When an AI coding assistant runs unchecked, a single erroneous suggestion can rewrite production code, expose secrets, or trigger costly cloud spend. Without session recording, teams cannot prove who approved a change, investigate a breach, or meet audit requirements. The hidden expense is not just the immediate outage, it’s the loss of confidence in automated development pipelines.
Most teams that experiment with Cursor on AWS simply grant the agent a static IAM role or access key and let it talk directly to the underlying services. The connection bypasses any central control point, so every command, file write, or database query disappears into the cloud logs, if they appear at all. Engineers end up with a black box: the AI generated code, the cloud executed it, and no one can replay the exact sequence of actions.

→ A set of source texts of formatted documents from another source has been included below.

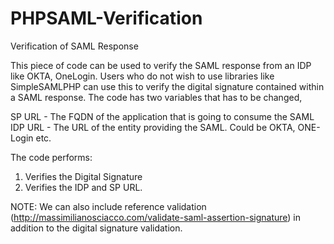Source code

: # PHPSAML-Verification
Verification of SAML Response

This piece of code can be used to verify the SAML response from an IDP like OKTA, OneLogin. Users who do not wish to use libraries like SimpleSAMLPHP can use this to verify the digital signature contained within a SAML response. The code has two variables that has to be changed,

SP URL - The FQDN of the application that is going to consume the SAML
IDP URL - The URL of the entity providing the SAML. Could be OKTA, ONE-Login etc.

The code performs:
1. Verifies the Digital Signature
2. Verifies the IDP and SP URL. 

NOTE: We can also include reference validation (http://massimilianosciacco.com/validate-saml-assertion-signature) in addition to the digital signature validation. 
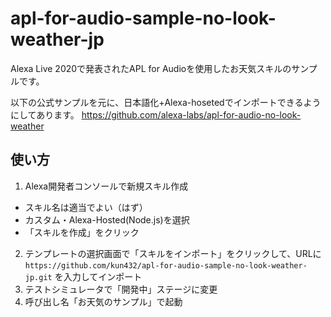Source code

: # apl-for-audio-sample-no-look-weather-jp

Alexa Live 2020で発表されたAPL for Audioを使用したお天気スキルのサンプルです。

以下の公式サンプルを元に、日本語化+Alexa-hosetedでインポートできるようにしてあります。
https://github.com/alexa-labs/apl-for-audio-no-look-weather

## 使い方

1. Alexa開発者コンソールで新規スキル作成
  - スキル名は適当でよい（はず）
  - カスタム・Alexa-Hosted(Node.js)を選択
  - 「スキルを作成」をクリック
2. テンプレートの選択画面で「スキルをインポート」をクリックして、URLに `https://github.com/kun432/apl-for-audio-sample-no-look-weather-jp.git` を入力してインポート
3. テストシミュレータで「開発中」ステージに変更
4. 呼び出し名「お天気のサンプル」で起動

Why session recording is a non‑negotiable control for AI coding agents
Session recording captures a verbatim, time‑stamped stream of every request and response that passes between the AI agent and the target service. For Cursor, that means seeing the exact prompts, generated code snippets, and the subsequent CLI or API calls that deploy the code. With a complete record, security teams can:
- Trace the origin of a change back to a specific AI suggestion.
- Detect accidental exposure of credentials in generated scripts.
- Provide auditors with concrete evidence of who, what, and when.
- Replay sessions to reproduce bugs or verify compliance post‑mortem.
However, simply enabling a logger on the AWS side does not guarantee that every AI‑driven interaction is captured. The agent still initiates the connection, and any privileged credential it holds can be used outside of a controlled path. The missing piece is a choke point that can observe, record, and enforce policy on every wire‑level exchange.
Precondition: a controlled request path without built‑in audit
What we need is a way to force every Cursor request to travel through a component that can apply session recording before the request reaches the target service. The identity system (OIDC or SAML) can tell us who the user is, and least‑privilege IAM roles can limit what the agent can do, but those pieces alone do not provide an immutable audit trail. Without a gateway, the request still goes straight to the AWS endpoint, leaving session data unrecorded and any inline guardrails unenforced.
In other words, the problem is solved only when the request is forced through a data path that can observe and persist the full conversation. That data path must sit between the AI agent and the AWS service, be transparent to the client, and be able to enforce policies such as session recording, command blocking, or approval workflows.
hoop.dev as the enforced data path for Cursor
hoop.dev is a Layer 7 gateway that sits between identities and infrastructure. When an AI coding agent like Cursor connects through hoop.dev, the gateway terminates the protocol, inspects the traffic, and then forwards it to the AWS service on behalf of the agent. Because the gateway is the only point that sees the clear‑text request and response, it can record the entire session without exposing credentials to the agent.